▸ **REQUIRED ACTION**
From the entries, filter out every line that lacks "equation" and copy the rest.

▸ **SUPPLIED DATA**
□ □ □
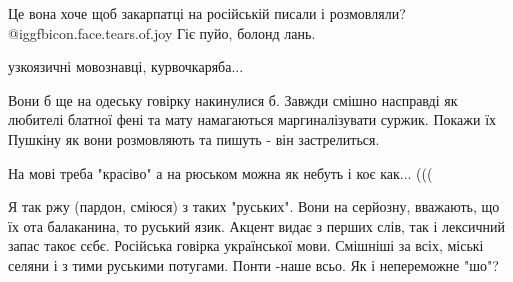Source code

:  
Це вона хоче щоб закарпатці на російській писали і розмовляли?  @igg{fbicon.face.tears.of.joy}  Гіє пуйо, болонд лань.

 
узкоязичні мовознавці, курвочкаряба...

 
Вони б ще на одеську говірку накинулися б.
Завжди смішно насправді як любителі блатної фені та мату намагаються маргиналізувати суржик. Покажи їх Пушкіну як вони розмовляють та пишуть - він застрелиться.

 
На мові треба "красіво" а на рюськом можна як небуть і коє как... (((

 

Я так ржу (пардон, сміюся) з таких "руських". Вони на серйозну, вважають, що їх
ота балаканина, то руський язик. Акцент видає з перших слів, так і лексичний
запас такоє сєбє. Російська говірка української мови. Смішніші за всіх, міські
селяни і з тими руськими потугами. Понти -наше всьо. Як і непереможне "шо"?


 

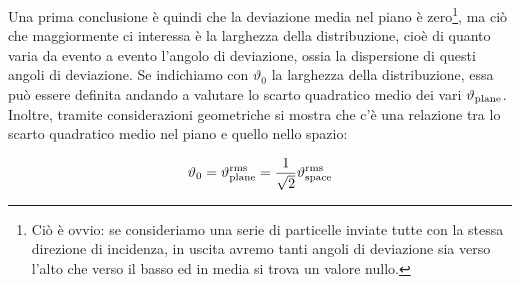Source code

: Una prima conclusione è quindi che la deviazione media nel piano è zero\footnote{Ciò è ovvio: se consideriamo una serie di particelle inviate tutte con la stessa direzione di incidenza, in uscita avremo tanti angoli di deviazione sia verso l'alto che verso il basso ed in media si trova un valore nullo.}, ma ciò che maggiormente ci interessa è la larghezza della distribuzione, cioè di quanto varia da evento a evento l'angolo di deviazione, ossia la dispersione di questi angoli di deviazione. Se indichiamo con $\vartheta_0$ la larghezza della distribuzione, essa può essere definita andando a valutare lo scarto quadratico medio dei vari $\vartheta_{\rm plane}$. Inoltre, tramite considerazioni geometriche si mostra che c'è una relazione tra lo scarto quadratico medio nel piano e quello nello spazio:

\begin{equation*}
    \vartheta_0=\vartheta_{\rm plane}^{\rm rms}
    =\frac{1}{\sqrt{2}} \vartheta_{\rm space}^{\rm rms}
\end{equation*}


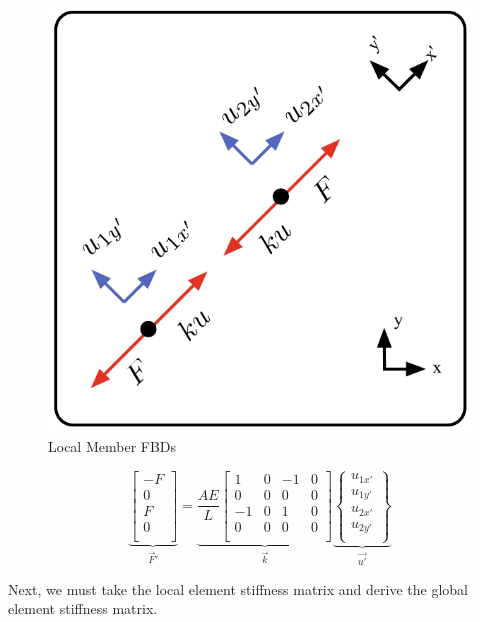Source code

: \begin{center}
	\begin{figure}[h]	\centerline{\includegraphics[width=0.7\columnwidth]{Figures/LocalMemberStiffness}}
		\caption{Local Member FBDs}
		\label{fig:LocalMemberStiffness}
	\end{figure}
\end{center}


\begin{equation}
	\underbrace{
		\begin{bmatrix}
			-F\\ 0\\ F\\ 0\\
		\end{bmatrix}
	}_{\vec{F}'}
	=
	\underbrace{
		\frac{AE}{L}
		\begin{bmatrix}
			1 & 0 & -1 & 0\\
			0 & 0 & 0 & 0\\
			-1 & 0 & 1 & 0\\
			0 & 0 & 0 & 0\\
		\end{bmatrix}
	}_{\vec{k}}
	\underbrace{
		\begin{Bmatrix}
			u_{1x'}\\ u_{1y'}\\ u_{2x'}\\ u_{2y'}\\
		\end{Bmatrix}
	}_{\vec{u'}}
	\label{Eq:F=ku}
\end{equation}

Next, we must take the local element stiffness matrix and derive the global element stiffness matrix.

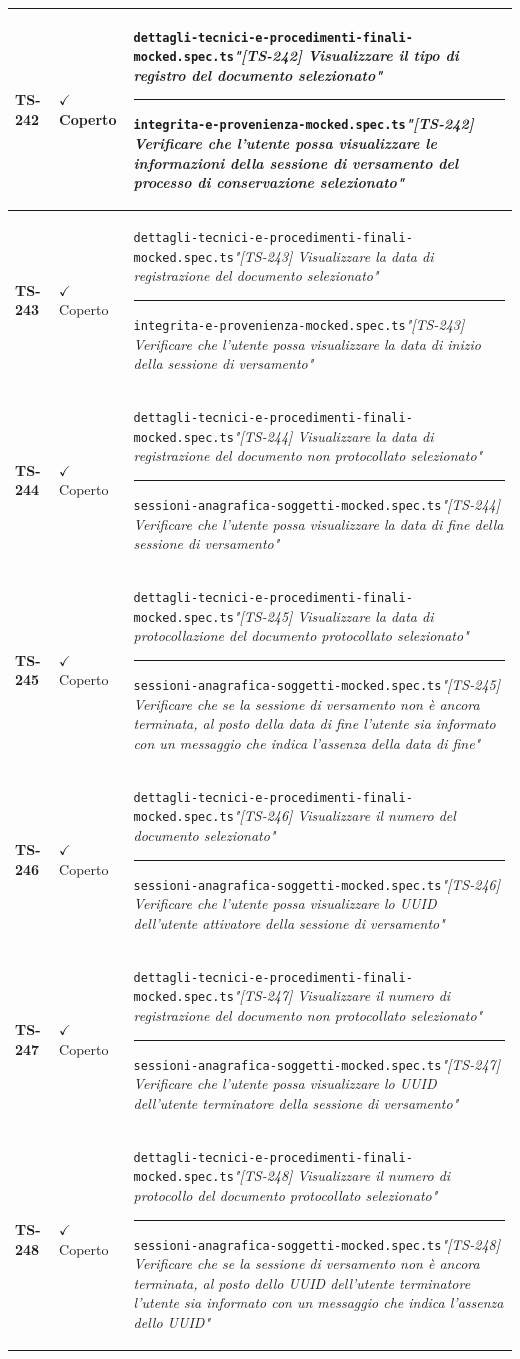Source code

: \documentclass[a4paper,12pt]{article}
\newcommand{\ok}{\textcolor{green!60!black}{$\checkmark$ Coperto}}
\newcommand{\f}[1]{\nolinkurl{#1}\newline}
\newcommand{\q}[1]{\textit{#1}}
\newcommand{\sep}{\newline \vspace{2mm} \hrule \vspace{2mm}}
\begin{document}
\begin{longtable}{|p{1.5cm}|p{3.0cm}|p{10.5cm}|}
\textbf{TS-242} & \ok & \f{dettagli-tecnici-e-procedimenti-finali-mocked.spec.ts}\q{"[TS-242] Visualizzare il tipo di registro del documento selezionato"} \sep \f{integrita-e-provenienza-mocked.spec.ts}\q{"[TS-242] Verificare che l'utente possa visualizzare le informazioni della sessione di versamento del processo di conservazione selezionato"} \\ \hline
\textbf{TS-243} & \ok & \f{dettagli-tecnici-e-procedimenti-finali-mocked.spec.ts}\q{"[TS-243] Visualizzare la data di registrazione del documento selezionato"} \sep \f{integrita-e-provenienza-mocked.spec.ts}\q{"[TS-243] Verificare che l'utente possa visualizzare la data di inizio della sessione di versamento"} \\ \hline
\textbf{TS-244} & \ok & \f{dettagli-tecnici-e-procedimenti-finali-mocked.spec.ts}\q{"[TS-244] Visualizzare la data di registrazione del documento non protocollato selezionato"} \sep \f{sessioni-anagrafica-soggetti-mocked.spec.ts}\q{"[TS-244] Verificare che l'utente possa visualizzare la data di fine della sessione di versamento"} \\ \hline
\textbf{TS-245} & \ok & \f{dettagli-tecnici-e-procedimenti-finali-mocked.spec.ts}\q{"[TS-245] Visualizzare la data di protocollazione del documento protocollato selezionato"} \sep \f{sessioni-anagrafica-soggetti-mocked.spec.ts}\q{"[TS-245] Verificare che se la sessione di versamento non è ancora terminata, al posto della data di fine l'utente sia informato con un messaggio che indica l'assenza della data di fine"} \\ \hline
\textbf{TS-246} & \ok & \f{dettagli-tecnici-e-procedimenti-finali-mocked.spec.ts}\q{"[TS-246] Visualizzare il numero del documento selezionato"} \sep \f{sessioni-anagrafica-soggetti-mocked.spec.ts}\q{"[TS-246] Verificare che l'utente possa visualizzare lo UUID dell'utente attivatore della sessione di versamento"} \\ \hline
\textbf{TS-247} & \ok & \f{dettagli-tecnici-e-procedimenti-finali-mocked.spec.ts}\q{"[TS-247] Visualizzare il numero di registrazione del documento non protocollato selezionato"} \sep \f{sessioni-anagrafica-soggetti-mocked.spec.ts}\q{"[TS-247] Verificare che l'utente possa visualizzare lo UUID dell'utente terminatore della sessione di versamento"} \\ \hline
\textbf{TS-248} & \ok & \f{dettagli-tecnici-e-procedimenti-finali-mocked.spec.ts}\q{"[TS-248] Visualizzare il numero di protocollo del documento protocollato selezionato"} \sep \f{sessioni-anagrafica-soggetti-mocked.spec.ts}\q{"[TS-248] Verificare che se la sessione di versamento non è ancora terminata, al posto dello UUID dell'utente terminatore l'utente sia informato con un messaggio che indica l'assenza dello UUID"} \\ \hline

\end{longtable}
\end{document}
□ □ □
▸ **SOLUTION BELOW**
\begin{equation*}
\end{equation*}
\begin{equation}
\end{equation}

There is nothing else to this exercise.